“Grande es el misterio que veneramos”, nos dice san Pablo en esta carta a Timoteo. ¿Qué misterio? El de la
Encarnación. Dios con nosotros. La realidad del Verbo humanado. Aquello que,
tres veces al día, repetimos con el Ángelus: “El Verbo se hizo carne, y habitó
entre nosotros”. Escándalo para unos y locura para otros, pero para nosotros la
Fuerza y la Sabiduría.
"El
Verbo se hizo carne" es una de esas verdades a las que nos hemos
acostumbrado tanto, que ya casi no nos impacta la magnitud del evento que
expresa. Algo absolutamente impensable, que sólo Dios podía obrar y en la que
sólo se puede entrar con la fe.
El Logos que está con Dios, el Logos,
que es Dios, por y para el cual fueron creadas todas las cosas, que ha
acompañado a los hombres en la historia con su luz, se hace carne y pone su
morada entre nosotros, se hace uno de nosotros.

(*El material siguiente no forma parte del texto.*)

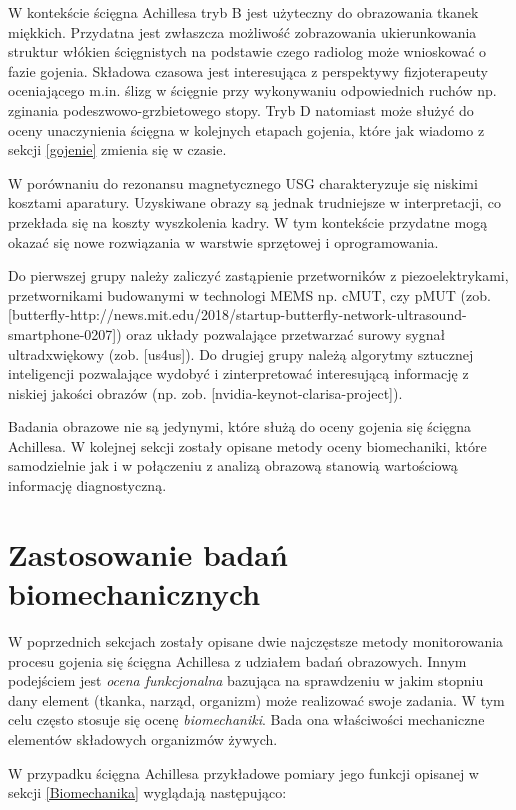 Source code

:W kontekście ścięgna Achillesa tryb B jest użyteczny do obrazowania tkanek miękkich. Przydatna jest zwłaszcza możliwość zobrazowania ukierunkowania struktur włókien ścięgnistych na podstawie czego radiolog może wnioskować o fazie gojenia. Składowa czasowa jest interesująca z perspektywy fizjoterapeuty oceniającego m.in. ślizg w ścięgnie przy wykonywaniu odpowiednich ruchów np. zginania podeszwowo-grzbietowego stopy. Tryb D natomiast może służyć do oceny unaczynienia ścięgna w kolejnych etapach gojenia, które jak wiadomo z sekcji \ref{gojenie} zmienia się w czasie.

W porównaniu do rezonansu magnetycznego USG charakteryzuje się niskimi kosztami aparatury. Uzyskiwane obrazy są jednak trudniejsze w interpretacji, co przekłada się na koszty wyszkolenia kadry. W tym kontekście przydatne mogą okazać się nowe rozwiązania w warstwie sprzętowej i oprogramowania. 

Do pierwszej grupy należy zaliczyć zastąpienie przetworników z piezoelektrykami, przetwornikami budowanymi w technologi MEMS np. cMUT, czy pMUT (zob. [butterfly-http://news.mit.edu/2018/startup-butterfly-network-ultrasound-smartphone-0207]) oraz układy pozwalające przetwarzać surowy sygnał ultradxwiękowy (zob. [us4us]). Do drugiej grupy należą algorytmy sztucznej inteligencji pozwalające wydobyć i zinterpretować interesującą informację z niskiej jakości obrazów (np. zob. [nvidia-keynot-clarisa-project]). 

Badania obrazowe nie są jedynymi, które służą do oceny gojenia się ścięgna Achillesa. W kolejnej sekcji zostały opisane metody oceny biomechaniki, które samodzielnie jak i w połączeniu z analizą obrazową stanowią wartościową informację diagnostyczną.

\section{Zastosowanie badań biomechanicznych}

W poprzednich sekcjach zostały opisane dwie najczęstsze metody monitorowania procesu gojenia się ścięgna Achillesa z udziałem badań obrazowych. Innym podejściem jest \textit{ocena funkcjonalna} bazująca na sprawdzeniu w jakim stopniu dany element (tkanka, narząd, organizm) może realizować swoje zadania. W tym celu często stosuje się ocenę \textit{biomechaniki}. Bada ona właściwości mechaniczne elementów składowych organizmów żywych. 

W przypadku ścięgna Achillesa przykładowe pomiary jego funkcji opisanej w sekcji \ref{Biomechanika} wyglądają następująco:


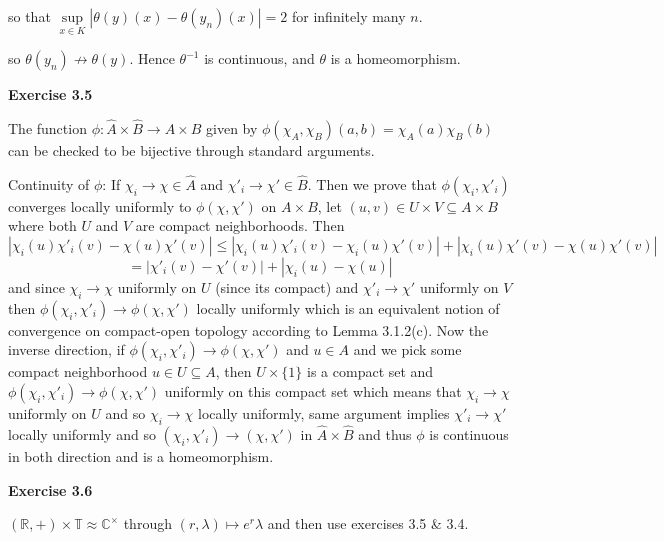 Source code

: \documentclass{article}
\begin{document}
so that $\sup \limits_{x \in K} |\theta(y)(x)-\theta(y_n)(x)| = 2$ for infinitely many $n$.

so $\theta(y_n)\not\to\theta(y)$. Hence $\theta^{-1}$ is continuous, and $\theta$ is a homeomorphism.

\vspace{0.5cm}

\textbf{Exercise 3.5}

\vspace{0.5cm}

The function $\phi :\widehat A \times \widehat B \rightarrow \widehat{A \times B}$ given by $\phi(\chi_A, \chi_B)(a,b) = \chi_A(a)\chi_B(b)$ can be checked to be bijective through standard arguments. 

\vspace{0.3cm}

Continuity of $\phi$: If $\chi_i \rightarrow \chi \in \widehat A$ and $\chi'_i \rightarrow \chi' \in \widehat B$. Then we prove that $\phi(\chi_i, \chi'_i)$ converges locally uniformly to $\phi(\chi, \chi')$ on $A \times B$, let $(u,v) \in U \times V \subseteq A \times B$ where both $U$ and $V$ are compact neighborhoods. Then 
$$|\chi_i(u)\chi'_i(v) - \chi(u)\chi'(v)| \leq |\chi_i(u)\chi'_i(v) - \chi_i(u)\chi'(v)| + |\chi_i(u)\chi'(v) - \chi(u)\chi'(v)|$$
$$=|\chi'_i(v) - \chi'(v)| + |\chi_i(u) - \chi(u)| $$
and since $\chi_i \rightarrow \chi$ uniformly on $U$ (since its compact) and $\chi'_i \rightarrow \chi'$ uniformly on $V$ then $\phi(\chi_i, \chi'_i) \rightarrow \phi(\chi,\chi')$ locally uniformly which is an equivalent notion of convergence on compact-open topology according to Lemma 3.1.2(c). Now the inverse direction, if $\phi(\chi_i, \chi'_i) \rightarrow \phi(\chi,\chi')$ and $u \in A$ and we pick some compact neighborhood $u \in U \subseteq A$, then $U \times \{1\}$ is a compact set and $\phi(\chi_i, \chi'_i) \rightarrow \phi(\chi,\chi')$ uniformly on this compact set which means that $\chi_i \rightarrow \chi$ uniformly on $U$ and so $\chi_i \rightarrow \chi$ locally uniformly, same argument implies $\chi'_i \rightarrow \chi'$ locally uniformly and so $(\chi_i, \chi'_i) \rightarrow(\chi, \chi')$ in $\widehat A \times \widehat B$ and thus $\phi$ is continuous in both direction and is a homeomorphism.

\vspace{0.5cm}

\textbf{Exercise 3.6}

\vspace{0.5cm}

$(\mathbb R,+) \times \mathbb T \approx \mathbb C^{\times}$ through $(r,\lambda) \mapsto e^r\lambda$ and then use exercises 3.5 \& 3.4.
\end{document}
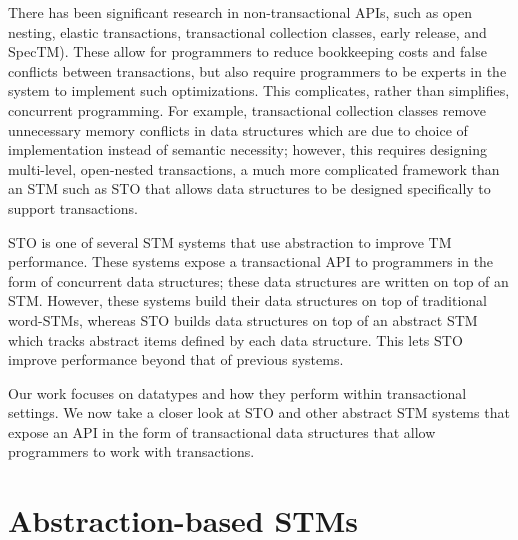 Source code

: There has been significant research in non-transactional APIs, such as open nesting\cite{opennesting}, elastic transactions\cite{elastic}, transactional collection classes\cite{tcc}, early release\cite{earlyrelease}, and SpecTM\cite{spectm}). These allow for programmers to reduce bookkeeping costs and false conflicts between transactions, but also require programmers to be experts in the system to implement such optimizations. This complicates, rather than simplifies, concurrent programming. For example, transactional collection classes remove unnecessary memory conflicts in data structures which are due to choice of implementation instead of semantic necessity; however, this requires designing multi-level, open-nested transactions, a much more complicated framework than an STM such as STO that allows data structures to be designed specifically to support transactions.

STO is one of several STM systems that use abstraction to improve TM performance\cite{boost}\cite{optboost}\cite{autolock}\cite{predication}. These systems expose a transactional API to programmers in the form of concurrent data structures; these data structures are written on top of an STM. However, these systems build their data structures on top of traditional word-STMs, whereas STO builds data structures on top of an abstract STM which tracks abstract items defined by each data structure. This lets STO improve performance beyond that of previous systems. 

Our work focuses on datatypes and how they perform within transactional settings. We now take a closer look at STO and other abstract STM systems that expose an API in the form of transactional data structures that allow programmers to work with transactions.

\section{Abstraction-based STMs}

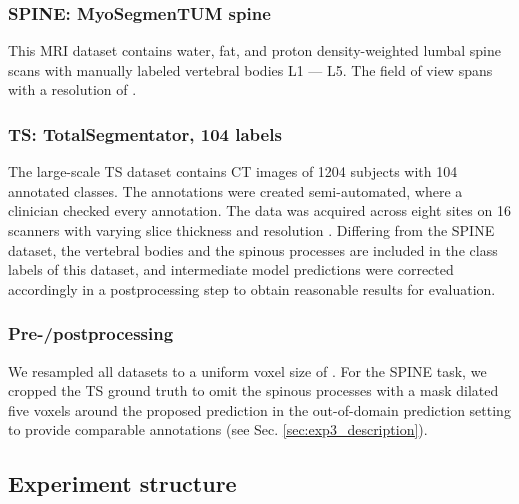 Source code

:         \subsubsection{SPINE: MyoSegmenTUM spine}
            \label{sec:SPINE_dataset}
            This MRI dataset \cite{burian2019lumbar} contains water, fat, and proton density-weighted lumbal spine scans with manually labeled vertebral bodies L1 --- L5.
            The field of view spans  with a resolution of .

        \subsubsection{TS: TotalSegmentator, 104 labels}
            \label{sec:TS_dataset}
            The large-scale TS dataset contains CT images of 1204 subjects with 104 annotated classes. The annotations were created semi-automated, where a clinician checked every annotation. The data was acquired across eight sites on 16 scanners with varying slice thickness and resolution  \cite{wasserthal2023totalsegmentator}.
            Differing from the SPINE dataset, the vertebral bodies and the spinous processes are included in the class labels of this dataset, and intermediate model predictions were corrected accordingly in a postprocessing step to obtain reasonable results for evaluation.

        \subsubsection{Pre-/postprocessing}
             We resampled all datasets to a uniform voxel size of . For the SPINE task, we cropped the TS ground truth to omit the spinous processes with a mask dilated five voxels around the proposed prediction in the  out-of-domain prediction setting to provide comparable annotations (see Sec. \ref{sec:exp3_description}).

    \subsection{Experiment structure}
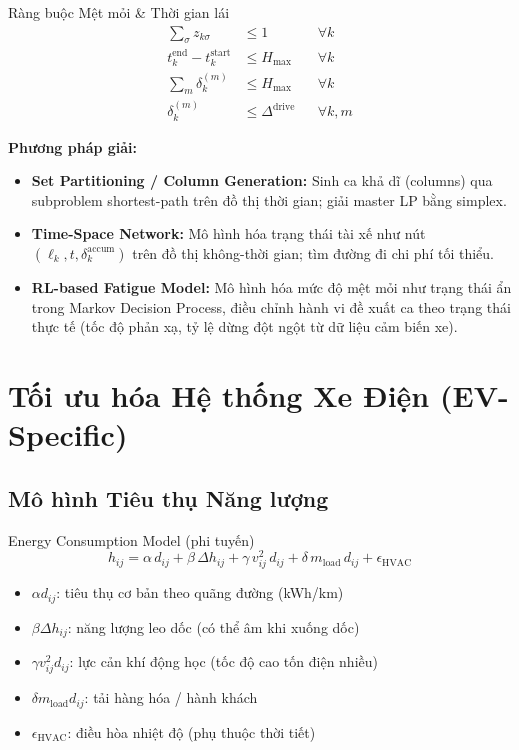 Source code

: \documentclass[12pt,a4paper]{article}
\begin{document}
\begin{formulabox}{Ràng buộc Mệt mỏi \& Thời gian lái}
\begin{align}
  \sum_\sigma z_{k\sigma} &\leq 1 &&\forall k \tag{CS1: Mỗi tài xế 1 ca/ngày}\\
  t_k^{\mathrm{end}} - t_k^{\mathrm{start}} &\leq H_{\max} &&\forall k \tag{CS2: Tổng giờ lái}\\
  \sum_m \delta_k^{(m)} &\leq H_{\max} &&\forall k \tag{CS3: Tổng tích lũy}\\
  \delta_k^{(m)} &\leq \Delta^{\mathrm{drive}} &&\forall k,m \tag{CS4: Giới hạn liên tục}
\end{align}
\end{formulabox}

\textbf{Phương pháp giải:}

\begin{itemize}
  \item \textbf{Set Partitioning / Column Generation:} Sinh ca khả dĩ (columns) qua
    subproblem shortest-path trên đồ thị thời gian; giải master LP bằng simplex.
  \item \textbf{Time-Space Network:} Mô hình hóa trạng thái tài xế như nút
    $(\ell_k, t, \delta_k^{\mathrm{accum}})$ trên đồ thị không-thời gian; tìm đường
    đi chi phí tối thiểu.
  \item \textbf{RL-based Fatigue Model:} Mô hình hóa mức độ mệt mỏi như trạng thái
    ẩn trong Markov Decision Process, điều chỉnh hành vi đề xuất ca theo trạng thái
    thực tế (tốc độ phản xạ, tỷ lệ dừng đột ngột từ dữ liệu cảm biến xe).
\end{itemize}

\section{Tối ưu hóa Hệ thống Xe Điện (EV-Specific)}

\subsection{Mô hình Tiêu thụ Năng lượng}

\begin{evbox}{Energy Consumption Model (phi tuyến)}
\begin{equation}
  h_{ij} = \alpha\,d_{ij} + \beta\,\Delta h_{ij} + \gamma\,v_{ij}^2\,d_{ij}
           + \delta\,m_{\mathrm{load}}\,d_{ij} + \epsilon_{\mathrm{HVAC}}
\end{equation}
\begin{itemize}
  \item $\alpha d_{ij}$: tiêu thụ cơ bản theo quãng đường (kWh/km)
  \item $\beta\Delta h_{ij}$: năng lượng leo dốc (có thể âm khi xuống dốc)
  \item $\gamma v_{ij}^2 d_{ij}$: lực cản khí động học (tốc độ cao tốn điện nhiều)
  \item $\delta m_{\mathrm{load}} d_{ij}$: tải hàng hóa / hành khách
  \item $\epsilon_{\mathrm{HVAC}}$: điều hòa nhiệt độ (phụ thuộc thời tiết)
\end{itemize}
\end{evbox}
\end{document}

Como dice el Concilio Vaticano II: "El
Hijo de Dios... trabajó con manos de hombre, pensó con inteligencia de hombre,
obró con voluntad de hombre, amó con corazón de hombre. Nacido de la Virgen
María, se hizo verdaderamente uno de los nuestros, semejante en todo a
nosotros, excepto en el pecado". (GS, 22).
Es importante recuperar el asombro ante
el misterio, dejarse envolver por la magnitud de este acontecimiento: Dios ha
recorrido como un hombre nuestros caminos, entrando en el tiempo del hombre,
para comunicarnos su propia vida.
Dios, haciéndose carne, quiso hacerse
don para los hombres, se entregó por nosotros, asumió nuestra humanidad para
donarnos su divinidad.
Este es el gran don. Incluso en nuestro
dar no es importante que un regalo sea caro o no; quien no es capaz de donar un
poco de sí mismo, da siempre muy poco; incluso, a veces incluso se intenta
reemplazar el corazón y el compromiso de donación de uno mismo con el dinero,
con cosas materiales. El misterio de la Encarnación significa que Dios no lo ha
hecho así: no ha dado cualquier cosa, sino que se entregó a sí mismo en su Hijo
Unigénito. Aquí encontramos el modelo para nuestro dar, para que nuestras
relaciones, sobre todo las más importantes, sean impulsadas con la generosidad
y el amor.
Este modo de actuar de Dios es un
poderoso estímulo para cuestionarnos sobre el realismo de nuestra fe, que no
debe limitarse a la esfera de los sentimientos y emociones, sino que debe
entrar en la realidad de nuestra existencia, es decir, debe tocar nuestra vida
de cada día y orientarla de manera práctica. Dios no se detuvo en las palabras,
sino que nos mostró cómo vivir, compartiendo nuestra propia experiencia, salvo
en el pecado.
La fe tiene un aspecto fundamental que
afecta no sólo la mente y el corazón, sino toda nuestra vida.